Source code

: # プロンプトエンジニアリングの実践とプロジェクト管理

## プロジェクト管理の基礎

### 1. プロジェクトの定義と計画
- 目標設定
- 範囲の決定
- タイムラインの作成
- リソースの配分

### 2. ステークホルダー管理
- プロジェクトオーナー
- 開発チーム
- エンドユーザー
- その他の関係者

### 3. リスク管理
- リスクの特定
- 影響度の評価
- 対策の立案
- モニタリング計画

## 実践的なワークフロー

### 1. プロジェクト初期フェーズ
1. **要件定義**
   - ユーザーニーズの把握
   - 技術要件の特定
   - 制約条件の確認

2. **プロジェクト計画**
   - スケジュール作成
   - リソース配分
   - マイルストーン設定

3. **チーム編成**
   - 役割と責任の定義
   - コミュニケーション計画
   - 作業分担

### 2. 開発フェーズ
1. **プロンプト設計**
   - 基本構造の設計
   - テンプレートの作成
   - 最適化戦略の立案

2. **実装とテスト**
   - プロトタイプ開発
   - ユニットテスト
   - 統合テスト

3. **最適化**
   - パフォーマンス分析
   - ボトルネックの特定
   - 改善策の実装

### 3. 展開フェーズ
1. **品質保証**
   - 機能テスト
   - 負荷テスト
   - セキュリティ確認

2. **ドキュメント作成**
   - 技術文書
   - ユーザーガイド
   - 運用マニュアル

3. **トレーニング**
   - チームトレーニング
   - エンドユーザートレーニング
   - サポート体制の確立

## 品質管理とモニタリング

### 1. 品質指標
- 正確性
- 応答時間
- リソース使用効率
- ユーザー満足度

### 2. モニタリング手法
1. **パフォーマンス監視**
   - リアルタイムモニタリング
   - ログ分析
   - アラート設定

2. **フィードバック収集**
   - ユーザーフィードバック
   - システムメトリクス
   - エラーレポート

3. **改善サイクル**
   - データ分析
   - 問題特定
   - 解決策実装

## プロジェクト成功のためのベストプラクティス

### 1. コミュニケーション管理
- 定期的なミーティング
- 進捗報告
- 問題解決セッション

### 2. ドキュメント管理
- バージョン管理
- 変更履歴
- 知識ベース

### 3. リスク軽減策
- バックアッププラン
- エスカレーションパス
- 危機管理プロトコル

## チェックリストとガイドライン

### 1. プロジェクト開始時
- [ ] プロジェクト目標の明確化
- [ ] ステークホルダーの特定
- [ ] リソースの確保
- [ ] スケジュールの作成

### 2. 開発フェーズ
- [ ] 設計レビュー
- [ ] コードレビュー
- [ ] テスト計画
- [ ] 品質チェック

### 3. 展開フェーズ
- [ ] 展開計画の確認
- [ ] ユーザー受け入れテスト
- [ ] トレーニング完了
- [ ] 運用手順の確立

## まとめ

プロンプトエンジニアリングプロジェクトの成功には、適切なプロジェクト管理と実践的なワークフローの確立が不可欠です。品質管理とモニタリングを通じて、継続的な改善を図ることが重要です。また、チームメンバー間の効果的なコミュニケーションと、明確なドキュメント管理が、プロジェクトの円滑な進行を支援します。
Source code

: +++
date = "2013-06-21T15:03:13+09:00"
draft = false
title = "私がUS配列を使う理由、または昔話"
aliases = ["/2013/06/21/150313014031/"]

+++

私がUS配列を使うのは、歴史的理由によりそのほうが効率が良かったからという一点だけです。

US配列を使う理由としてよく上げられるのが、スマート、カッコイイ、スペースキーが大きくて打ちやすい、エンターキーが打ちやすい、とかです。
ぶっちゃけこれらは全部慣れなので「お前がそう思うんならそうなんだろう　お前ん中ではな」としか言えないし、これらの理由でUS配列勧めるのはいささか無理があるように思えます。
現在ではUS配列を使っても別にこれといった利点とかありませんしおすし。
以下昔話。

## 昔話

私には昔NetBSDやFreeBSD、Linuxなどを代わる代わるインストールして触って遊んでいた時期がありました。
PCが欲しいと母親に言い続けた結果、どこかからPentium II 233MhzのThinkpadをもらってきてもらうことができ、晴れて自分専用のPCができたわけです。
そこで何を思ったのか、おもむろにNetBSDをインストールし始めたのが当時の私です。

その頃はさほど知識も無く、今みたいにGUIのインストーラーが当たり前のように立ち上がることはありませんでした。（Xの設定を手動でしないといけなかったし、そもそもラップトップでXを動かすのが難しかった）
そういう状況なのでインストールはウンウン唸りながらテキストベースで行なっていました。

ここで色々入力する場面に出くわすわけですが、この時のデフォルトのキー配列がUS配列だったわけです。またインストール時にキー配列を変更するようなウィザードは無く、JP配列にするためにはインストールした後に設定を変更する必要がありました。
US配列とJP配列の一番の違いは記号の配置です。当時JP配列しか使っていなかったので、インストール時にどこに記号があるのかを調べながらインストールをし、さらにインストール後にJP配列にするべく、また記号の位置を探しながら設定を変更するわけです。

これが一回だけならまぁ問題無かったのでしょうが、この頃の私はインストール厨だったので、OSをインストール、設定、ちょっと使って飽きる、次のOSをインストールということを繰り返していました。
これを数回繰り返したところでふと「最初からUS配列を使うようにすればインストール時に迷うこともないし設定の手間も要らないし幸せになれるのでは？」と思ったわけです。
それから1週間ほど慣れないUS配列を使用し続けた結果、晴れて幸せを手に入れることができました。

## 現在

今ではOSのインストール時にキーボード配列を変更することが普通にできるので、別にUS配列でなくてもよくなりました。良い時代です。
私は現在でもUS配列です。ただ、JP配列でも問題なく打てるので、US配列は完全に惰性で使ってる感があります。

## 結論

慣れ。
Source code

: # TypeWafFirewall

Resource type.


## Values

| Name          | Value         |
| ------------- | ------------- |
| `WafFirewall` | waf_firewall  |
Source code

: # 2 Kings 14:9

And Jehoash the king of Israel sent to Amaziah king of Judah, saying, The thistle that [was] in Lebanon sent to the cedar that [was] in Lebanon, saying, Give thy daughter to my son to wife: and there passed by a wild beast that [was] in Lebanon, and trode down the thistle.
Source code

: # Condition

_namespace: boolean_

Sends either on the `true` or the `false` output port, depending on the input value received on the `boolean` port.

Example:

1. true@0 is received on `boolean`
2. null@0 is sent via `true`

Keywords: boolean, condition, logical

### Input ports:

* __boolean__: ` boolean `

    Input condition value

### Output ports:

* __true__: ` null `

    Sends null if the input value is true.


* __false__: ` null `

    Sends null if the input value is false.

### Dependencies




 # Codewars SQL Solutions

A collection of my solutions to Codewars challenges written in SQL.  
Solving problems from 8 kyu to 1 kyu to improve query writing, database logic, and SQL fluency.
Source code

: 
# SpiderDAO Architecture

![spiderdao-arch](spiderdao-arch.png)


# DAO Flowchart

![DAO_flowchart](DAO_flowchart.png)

* * * * * * *

How to complete this task: The lines above are to be retyped exactly, with none omitted.

Answer box:
Source code

: # プロンプトエンジニアリングの実践とプロジェクト管理

## プロジェクト管理の基礎

### 1. プロジェクトの定義と計画
- 目標設定
- 範囲の決定
- タイムラインの作成
- リソースの配分

### 2. ステークホルダー管理
- プロジェクトオーナー
- 開発チーム
- エンドユーザー
- その他の関係者

### 3. リスク管理
- リスクの特定
- 影響度の評価
- 対策の立案
- モニタリング計画

## 実践的なワークフロー

### 1. プロジェクト初期フェーズ
1. **要件定義**
   - ユーザーニーズの把握
   - 技術要件の特定
   - 制約条件の確認

2. **プロジェクト計画**
   - スケジュール作成
   - リソース配分
   - マイルストーン設定

3. **チーム編成**
   - 役割と責任の定義
   - コミュニケーション計画
   - 作業分担

### 2. 開発フェーズ
1. **プロンプト設計**
   - 基本構造の設計
   - テンプレートの作成
   - 最適化戦略の立案

2. **実装とテスト**
   - プロトタイプ開発
   - ユニットテスト
   - 統合テスト

3. **最適化**
   - パフォーマンス分析
   - ボトルネックの特定
   - 改善策の実装

### 3. 展開フェーズ
1. **品質保証**
   - 機能テスト
   - 負荷テスト
   - セキュリティ確認

2. **ドキュメント作成**
   - 技術文書
   - ユーザーガイド
   - 運用マニュアル

3. **トレーニング**
   - チームトレーニング
   - エンドユーザートレーニング
   - サポート体制の確立

## 品質管理とモニタリング

### 1. 品質指標
- 正確性
- 応答時間
- リソース使用効率
- ユーザー満足度

### 2. モニタリング手法
1. **パフォーマンス監視**
   - リアルタイムモニタリング
   - ログ分析
   - アラート設定

2. **フィードバック収集**
   - ユーザーフィードバック
   - システムメトリクス
   - エラーレポート

3. **改善サイクル**
   - データ分析
   - 問題特定
   - 解決策実装

## プロジェクト成功のためのベストプラクティス

### 1. コミュニケーション管理
- 定期的なミーティング
- 進捗報告
- 問題解決セッション

### 2. ドキュメント管理
- バージョン管理
- 変更履歴
- 知識ベース

### 3. リスク軽減策
- バックアッププラン
- エスカレーションパス
- 危機管理プロトコル

## チェックリストとガイドライン

### 1. プロジェクト開始時
- [ ] プロジェクト目標の明確化
- [ ] ステークホルダーの特定
- [ ] リソースの確保
- [ ] スケジュールの作成

### 2. 開発フェーズ
- [ ] 設計レビュー
- [ ] コードレビュー
- [ ] テスト計画
- [ ] 品質チェック

### 3. 展開フェーズ
- [ ] 展開計画の確認
- [ ] ユーザー受け入れテスト
- [ ] トレーニング完了
- [ ] 運用手順の確立

## まとめ

プロンプトエンジニアリングプロジェクトの成功には、適切なプロジェクト管理と実践的なワークフローの確立が不可欠です。品質管理とモニタリングを通じて、継続的な改善を図ることが重要です。また、チームメンバー間の効果的なコミュニケーションと、明確なドキュメント管理が、プロジェクトの円滑な進行を支援します。
Source code

: +++
date = "2013-06-21T15:03:13+09:00"
draft = false
title = "私がUS配列を使う理由、または昔話"
aliases = ["/2013/06/21/150313014031/"]

+++

私がUS配列を使うのは、歴史的理由によりそのほうが効率が良かったからという一点だけです。

US配列を使う理由としてよく上げられるのが、スマート、カッコイイ、スペースキーが大きくて打ちやすい、エンターキーが打ちやすい、とかです。
ぶっちゃけこれらは全部慣れなので「お前がそう思うんならそうなんだろう　お前ん中ではな」としか言えないし、これらの理由でUS配列勧めるのはいささか無理があるように思えます。
現在ではUS配列を使っても別にこれといった利点とかありませんしおすし。
以下昔話。

## 昔話

私には昔NetBSDやFreeBSD、Linuxなどを代わる代わるインストールして触って遊んでいた時期がありました。
PCが欲しいと母親に言い続けた結果、どこかからPentium II 233MhzのThinkpadをもらってきてもらうことができ、晴れて自分専用のPCができたわけです。
そこで何を思ったのか、おもむろにNetBSDをインストールし始めたのが当時の私です。

その頃はさほど知識も無く、今みたいにGUIのインストーラーが当たり前のように立ち上がることはありませんでした。（Xの設定を手動でしないといけなかったし、そもそもラップトップでXを動かすのが難しかった）
そういう状況なのでインストールはウンウン唸りながらテキストベースで行なっていました。

ここで色々入力する場面に出くわすわけですが、この時のデフォルトのキー配列がUS配列だったわけです。またインストール時にキー配列を変更するようなウィザードは無く、JP配列にするためにはインストールした後に設定を変更する必要がありました。
US配列とJP配列の一番の違いは記号の配置です。当時JP配列しか使っていなかったので、インストール時にどこに記号があるのかを調べながらインストールをし、さらにインストール後にJP配列にするべく、また記号の位置を探しながら設定を変更するわけです。

これが一回だけならまぁ問題無かったのでしょうが、この頃の私はインストール厨だったので、OSをインストール、設定、ちょっと使って飽きる、次のOSをインストールということを繰り返していました。
これを数回繰り返したところでふと「最初からUS配列を使うようにすればインストール時に迷うこともないし設定の手間も要らないし幸せになれるのでは？」と思ったわけです。
それから1週間ほど慣れないUS配列を使用し続けた結果、晴れて幸せを手に入れることができました。

## 現在

今ではOSのインストール時にキーボード配列を変更することが普通にできるので、別にUS配列でなくてもよくなりました。良い時代です。
私は現在でもUS配列です。ただ、JP配列でも問題なく打てるので、US配列は完全に惰性で使ってる感があります。

## 結論

慣れ。
Source code

: # TypeWafFirewall

Resource type.


## Values

| Name          | Value         |
| ------------- | ------------- |
| `WafFirewall` | waf_firewall  |
Source code

: # 2 Kings 14:9

And Jehoash the king of Israel sent to Amaziah king of Judah, saying, The thistle that [was] in Lebanon sent to the cedar that [was] in Lebanon, saying, Give thy daughter to my son to wife: and there passed by a wild beast that [was] in Lebanon, and trode down the thistle.
Source code

: # Condition

_namespace: boolean_

Sends either on the `true` or the `false` output port, depending on the input value received on the `boolean` port.

Example:

1. true@0 is received on `boolean`
2. null@0 is sent via `true`

Keywords: boolean, condition, logical

### Input ports:

* __boolean__: ` boolean `

    Input condition value

### Output ports:

* __true__: ` null `

    Sends null if the input value is true.


* __false__: ` null `

    Sends null if the input value is false.

### Dependencies




 # Codewars SQL Solutions

A collection of my solutions to Codewars challenges written in SQL.  
Solving problems from 8 kyu to 1 kyu to improve query writing, database logic, and SQL fluency.
Source code

: 
# SpiderDAO Architecture

![spiderdao-arch](spiderdao-arch.png)


# DAO Flowchart

![DAO_flowchart](DAO_flowchart.png)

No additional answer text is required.